SUPPLIED RECORDS ::
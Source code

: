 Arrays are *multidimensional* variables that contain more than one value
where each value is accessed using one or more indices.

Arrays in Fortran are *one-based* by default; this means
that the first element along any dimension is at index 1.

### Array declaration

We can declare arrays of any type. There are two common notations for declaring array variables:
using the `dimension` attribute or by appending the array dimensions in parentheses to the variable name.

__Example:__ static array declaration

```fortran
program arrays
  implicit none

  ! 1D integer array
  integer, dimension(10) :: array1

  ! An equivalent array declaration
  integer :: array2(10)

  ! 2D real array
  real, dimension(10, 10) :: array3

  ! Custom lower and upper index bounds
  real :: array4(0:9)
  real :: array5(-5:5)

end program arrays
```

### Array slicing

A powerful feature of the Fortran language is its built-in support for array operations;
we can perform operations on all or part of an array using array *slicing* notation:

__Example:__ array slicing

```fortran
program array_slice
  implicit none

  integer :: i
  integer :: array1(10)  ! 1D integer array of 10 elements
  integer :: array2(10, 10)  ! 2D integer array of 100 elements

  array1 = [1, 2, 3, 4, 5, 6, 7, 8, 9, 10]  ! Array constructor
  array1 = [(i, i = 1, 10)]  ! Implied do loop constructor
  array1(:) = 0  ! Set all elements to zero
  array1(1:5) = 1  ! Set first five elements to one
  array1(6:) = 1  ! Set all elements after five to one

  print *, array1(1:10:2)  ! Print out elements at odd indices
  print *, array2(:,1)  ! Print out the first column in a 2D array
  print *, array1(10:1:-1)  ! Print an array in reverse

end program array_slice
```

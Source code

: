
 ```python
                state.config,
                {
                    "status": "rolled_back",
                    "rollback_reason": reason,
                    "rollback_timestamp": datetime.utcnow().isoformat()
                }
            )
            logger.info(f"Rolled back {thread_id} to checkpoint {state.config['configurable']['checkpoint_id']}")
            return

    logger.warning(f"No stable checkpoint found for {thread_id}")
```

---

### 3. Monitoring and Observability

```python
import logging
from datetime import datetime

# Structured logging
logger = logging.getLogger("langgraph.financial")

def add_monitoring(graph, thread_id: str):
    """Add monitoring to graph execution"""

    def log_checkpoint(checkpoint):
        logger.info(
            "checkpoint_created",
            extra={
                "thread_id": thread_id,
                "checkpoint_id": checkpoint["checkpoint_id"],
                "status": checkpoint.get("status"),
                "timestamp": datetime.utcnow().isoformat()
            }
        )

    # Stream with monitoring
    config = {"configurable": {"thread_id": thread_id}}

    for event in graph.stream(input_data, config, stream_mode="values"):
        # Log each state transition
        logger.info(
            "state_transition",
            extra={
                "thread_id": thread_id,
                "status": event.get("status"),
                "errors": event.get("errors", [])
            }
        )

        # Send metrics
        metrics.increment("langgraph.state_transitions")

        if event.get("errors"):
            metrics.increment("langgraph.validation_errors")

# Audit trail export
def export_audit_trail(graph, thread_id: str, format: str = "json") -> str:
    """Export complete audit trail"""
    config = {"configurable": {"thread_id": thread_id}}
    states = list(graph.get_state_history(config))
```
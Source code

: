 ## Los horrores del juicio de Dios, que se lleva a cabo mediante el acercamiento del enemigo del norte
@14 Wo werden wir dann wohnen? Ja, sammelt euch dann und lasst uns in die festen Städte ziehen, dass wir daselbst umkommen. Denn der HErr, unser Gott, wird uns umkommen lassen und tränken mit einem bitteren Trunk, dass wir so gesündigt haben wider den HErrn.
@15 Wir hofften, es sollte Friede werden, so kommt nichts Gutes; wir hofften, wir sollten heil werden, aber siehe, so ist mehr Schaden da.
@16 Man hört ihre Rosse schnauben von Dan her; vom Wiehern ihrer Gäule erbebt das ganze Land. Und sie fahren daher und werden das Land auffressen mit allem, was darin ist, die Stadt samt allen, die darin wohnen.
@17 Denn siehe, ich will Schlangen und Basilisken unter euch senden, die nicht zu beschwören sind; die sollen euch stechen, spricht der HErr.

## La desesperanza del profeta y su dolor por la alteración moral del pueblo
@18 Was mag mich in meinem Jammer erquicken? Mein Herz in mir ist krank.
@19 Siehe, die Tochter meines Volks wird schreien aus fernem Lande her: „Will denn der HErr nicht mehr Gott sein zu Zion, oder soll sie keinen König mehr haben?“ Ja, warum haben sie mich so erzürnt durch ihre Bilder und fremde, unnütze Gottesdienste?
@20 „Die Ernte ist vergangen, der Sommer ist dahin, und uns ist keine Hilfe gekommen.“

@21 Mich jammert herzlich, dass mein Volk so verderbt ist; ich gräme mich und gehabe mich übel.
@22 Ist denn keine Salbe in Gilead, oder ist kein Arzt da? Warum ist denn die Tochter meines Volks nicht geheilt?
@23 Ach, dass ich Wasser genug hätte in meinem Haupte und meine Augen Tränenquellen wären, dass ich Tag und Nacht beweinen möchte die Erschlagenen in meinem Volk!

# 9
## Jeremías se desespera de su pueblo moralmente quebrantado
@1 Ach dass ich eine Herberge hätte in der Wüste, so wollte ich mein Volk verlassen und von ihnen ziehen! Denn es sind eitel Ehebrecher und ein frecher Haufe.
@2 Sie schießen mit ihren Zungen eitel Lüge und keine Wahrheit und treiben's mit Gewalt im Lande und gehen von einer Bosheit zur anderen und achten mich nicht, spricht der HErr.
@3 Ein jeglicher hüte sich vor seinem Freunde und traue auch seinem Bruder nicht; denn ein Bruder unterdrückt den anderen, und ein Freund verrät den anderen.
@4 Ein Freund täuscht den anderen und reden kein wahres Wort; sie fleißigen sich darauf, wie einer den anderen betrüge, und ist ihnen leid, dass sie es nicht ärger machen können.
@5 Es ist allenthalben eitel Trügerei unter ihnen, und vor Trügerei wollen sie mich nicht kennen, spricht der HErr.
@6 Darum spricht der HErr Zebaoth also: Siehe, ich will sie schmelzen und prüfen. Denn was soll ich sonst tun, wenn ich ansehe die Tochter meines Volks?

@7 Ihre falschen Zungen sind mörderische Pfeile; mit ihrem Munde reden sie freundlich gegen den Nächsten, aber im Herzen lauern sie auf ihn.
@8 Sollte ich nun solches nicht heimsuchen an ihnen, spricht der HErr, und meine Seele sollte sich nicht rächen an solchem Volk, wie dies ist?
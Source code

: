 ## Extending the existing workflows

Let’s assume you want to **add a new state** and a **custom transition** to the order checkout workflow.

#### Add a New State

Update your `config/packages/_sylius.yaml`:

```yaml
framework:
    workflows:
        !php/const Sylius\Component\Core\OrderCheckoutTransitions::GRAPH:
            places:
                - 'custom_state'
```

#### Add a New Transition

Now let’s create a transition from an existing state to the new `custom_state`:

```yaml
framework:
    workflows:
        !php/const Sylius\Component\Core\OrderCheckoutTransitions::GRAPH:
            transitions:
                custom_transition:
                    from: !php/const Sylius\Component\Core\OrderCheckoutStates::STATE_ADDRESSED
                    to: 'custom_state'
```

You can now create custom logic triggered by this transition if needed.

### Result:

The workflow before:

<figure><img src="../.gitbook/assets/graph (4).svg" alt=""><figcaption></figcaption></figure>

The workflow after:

WORK ORDER ::
Scan the material above for the word "Volks", and copy every line in which it is found.

SOLUTION TO THE PROBLEM ::
@19 Siehe, die Tochter meines Volks wird schreien aus fernem Lande her: „Will denn der HErr nicht mehr Gott sein zu Zion, oder soll sie keinen König mehr haben?“ Ja, warum haben sie mich so erzürnt durch ihre Bilder und fremde, unnütze Gottesdienste?
@22 Ist denn keine Salbe in Gilead, oder ist kein Arzt da? Warum ist denn die Tochter meines Volks nicht geheilt?
@6 Darum spricht der HErr Zebaoth also: Siehe, ich will sie schmelzen und prüfen. Denn was soll ich sonst tun, wenn ich ansehe die Tochter meines Volks?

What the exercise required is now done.